═══ DATA SUPPLIED ═══
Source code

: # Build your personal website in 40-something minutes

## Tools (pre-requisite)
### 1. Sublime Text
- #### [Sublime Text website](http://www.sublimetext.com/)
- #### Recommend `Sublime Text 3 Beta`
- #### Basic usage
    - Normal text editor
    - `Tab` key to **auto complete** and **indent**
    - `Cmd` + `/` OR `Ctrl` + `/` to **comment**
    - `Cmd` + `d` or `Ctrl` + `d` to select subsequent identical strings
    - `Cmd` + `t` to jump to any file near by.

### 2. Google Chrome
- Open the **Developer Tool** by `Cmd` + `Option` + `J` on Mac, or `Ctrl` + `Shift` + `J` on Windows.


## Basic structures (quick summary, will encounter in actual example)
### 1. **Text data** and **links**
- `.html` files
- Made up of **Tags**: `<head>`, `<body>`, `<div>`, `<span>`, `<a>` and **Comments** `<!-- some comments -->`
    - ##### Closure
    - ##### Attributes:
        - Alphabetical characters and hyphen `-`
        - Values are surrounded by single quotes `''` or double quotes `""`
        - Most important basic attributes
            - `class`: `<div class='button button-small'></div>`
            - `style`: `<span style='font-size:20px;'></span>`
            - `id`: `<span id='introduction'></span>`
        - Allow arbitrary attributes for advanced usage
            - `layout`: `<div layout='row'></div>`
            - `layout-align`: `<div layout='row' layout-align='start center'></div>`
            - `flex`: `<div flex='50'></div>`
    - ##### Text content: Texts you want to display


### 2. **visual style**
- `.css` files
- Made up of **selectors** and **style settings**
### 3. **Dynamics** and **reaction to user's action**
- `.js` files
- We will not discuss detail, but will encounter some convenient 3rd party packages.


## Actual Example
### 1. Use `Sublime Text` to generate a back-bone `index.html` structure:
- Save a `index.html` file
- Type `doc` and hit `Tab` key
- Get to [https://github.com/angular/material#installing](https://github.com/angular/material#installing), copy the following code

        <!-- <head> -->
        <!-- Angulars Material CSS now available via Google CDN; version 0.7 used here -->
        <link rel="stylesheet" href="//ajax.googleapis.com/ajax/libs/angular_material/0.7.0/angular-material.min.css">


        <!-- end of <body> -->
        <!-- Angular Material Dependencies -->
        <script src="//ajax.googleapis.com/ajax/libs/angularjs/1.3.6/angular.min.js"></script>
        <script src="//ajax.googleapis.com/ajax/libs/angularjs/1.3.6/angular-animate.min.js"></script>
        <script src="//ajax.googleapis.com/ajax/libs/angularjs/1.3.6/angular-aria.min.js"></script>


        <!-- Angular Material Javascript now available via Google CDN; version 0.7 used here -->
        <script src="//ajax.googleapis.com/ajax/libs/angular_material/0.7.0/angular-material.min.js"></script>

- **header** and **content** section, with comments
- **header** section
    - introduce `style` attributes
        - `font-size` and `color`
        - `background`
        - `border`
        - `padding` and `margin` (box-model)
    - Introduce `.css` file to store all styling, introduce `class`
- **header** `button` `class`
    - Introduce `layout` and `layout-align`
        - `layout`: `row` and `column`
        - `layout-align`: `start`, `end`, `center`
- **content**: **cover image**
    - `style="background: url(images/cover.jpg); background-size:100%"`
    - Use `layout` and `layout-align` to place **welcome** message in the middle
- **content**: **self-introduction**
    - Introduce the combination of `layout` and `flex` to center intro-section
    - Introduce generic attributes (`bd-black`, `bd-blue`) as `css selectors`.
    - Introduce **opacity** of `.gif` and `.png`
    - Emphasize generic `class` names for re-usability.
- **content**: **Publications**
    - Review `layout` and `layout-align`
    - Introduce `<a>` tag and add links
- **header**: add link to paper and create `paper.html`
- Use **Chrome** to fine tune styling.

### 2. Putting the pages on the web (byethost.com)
═══
BRIEF:
Each line above must be reproduced exactly.

WRITTEN ANSWER:
Source code

: # Build your personal website in 40-something minutes

## Tools (pre-requisite)
### 1. Sublime Text
- #### [Sublime Text website](http://www.sublimetext.com/)
- #### Recommend `Sublime Text 3 Beta`
- #### Basic usage
    - Normal text editor
    - `Tab` key to **auto complete** and **indent**
    - `Cmd` + `/` OR `Ctrl` + `/` to **comment**
    - `Cmd` + `d` or `Ctrl` + `d` to select subsequent identical strings
    - `Cmd` + `t` to jump to any file near by.

### 2. Google Chrome
- Open the **Developer Tool** by `Cmd` + `Option` + `J` on Mac, or `Ctrl` + `Shift` + `J` on Windows.


## Basic structures (quick summary, will encounter in actual example)
### 1. **Text data** and **links**
- `.html` files
- Made up of **Tags**: `<head>`, `<body>`, `<div>`, `<span>`, `<a>` and **Comments** `<!-- some comments -->`
    - ##### Closure
    - ##### Attributes:
        - Alphabetical characters and hyphen `-`
        - Values are surrounded by single quotes `''` or double quotes `""`
        - Most important basic attributes
            - `class`: `<div class='button button-small'></div>`
            - `style`: `<span style='font-size:20px;'></span>`
            - `id`: `<span id='introduction'></span>`
        - Allow arbitrary attributes for advanced usage
            - `layout`: `<div layout='row'></div>`
            - `layout-align`: `<div layout='row' layout-align='start center'></div>`
            - `flex`: `<div flex='50'></div>`
    - ##### Text content: Texts you want to display


### 2. **visual style**
- `.css` files
- Made up of **selectors** and **style settings**
### 3. **Dynamics** and **reaction to user's action**
- `.js` files
- We will not discuss detail, but will encounter some convenient 3rd party packages.


## Actual Example
### 1. Use `Sublime Text` to generate a back-bone `index.html` structure:
- Save a `index.html` file
- Type `doc` and hit `Tab` key
- Get to [https://github.com/angular/material#installing](https://github.com/angular/material#installing), copy the following code

        <!-- <head> -->
        <!-- Angulars Material CSS now available via Google CDN; version 0.7 used here -->
        <link rel="stylesheet" href="//ajax.googleapis.com/ajax/libs/angular_material/0.7.0/angular-material.min.css">


        <!-- end of <body> -->
        <!-- Angular Material Dependencies -->
        <script src="//ajax.googleapis.com/ajax/libs/angularjs/1.3.6/angular.min.js"></script>
        <script src="//ajax.googleapis.com/ajax/libs/angularjs/1.3.6/angular-animate.min.js"></script>
        <script src="//ajax.googleapis.com/ajax/libs/angularjs/1.3.6/angular-aria.min.js"></script>


        <!-- Angular Material Javascript now available via Google CDN; version 0.7 used here -->
        <script src="//ajax.googleapis.com/ajax/libs/angular_material/0.7.0/angular-material.min.js"></script>

- **header** and **content** section, with comments
- **header** section
    - introduce `style` attributes
        - `font-size` and `color`
        - `background`
        - `border`
        - `padding` and `margin` (box-model)
    - Introduce `.css` file to store all styling, introduce `class`
- **header** `button` `class`
    - Introduce `layout` and `layout-align`
        - `layout`: `row` and `column`
        - `layout-align`: `start`, `end`, `center`
- **content**: **cover image**
    - `style="background: url(images/cover.jpg); background-size:100%"`
    - Use `layout` and `layout-align` to place **welcome** message in the middle
- **content**: **self-introduction**
    - Introduce the combination of `layout` and `flex` to center intro-section
    - Introduce generic attributes (`bd-black`, `bd-blue`) as `css selectors`.
    - Introduce **opacity** of `.gif` and `.png`
    - Emphasize generic `class` names for re-usability.
- **content**: **Publications**
    - Review `layout` and `layout-align`
    - Introduce `<a>` tag and add links
- **header**: add link to paper and create `paper.html`
- Use **Chrome** to fine tune styling.

### 2. Putting the pages on the web (byethost.com)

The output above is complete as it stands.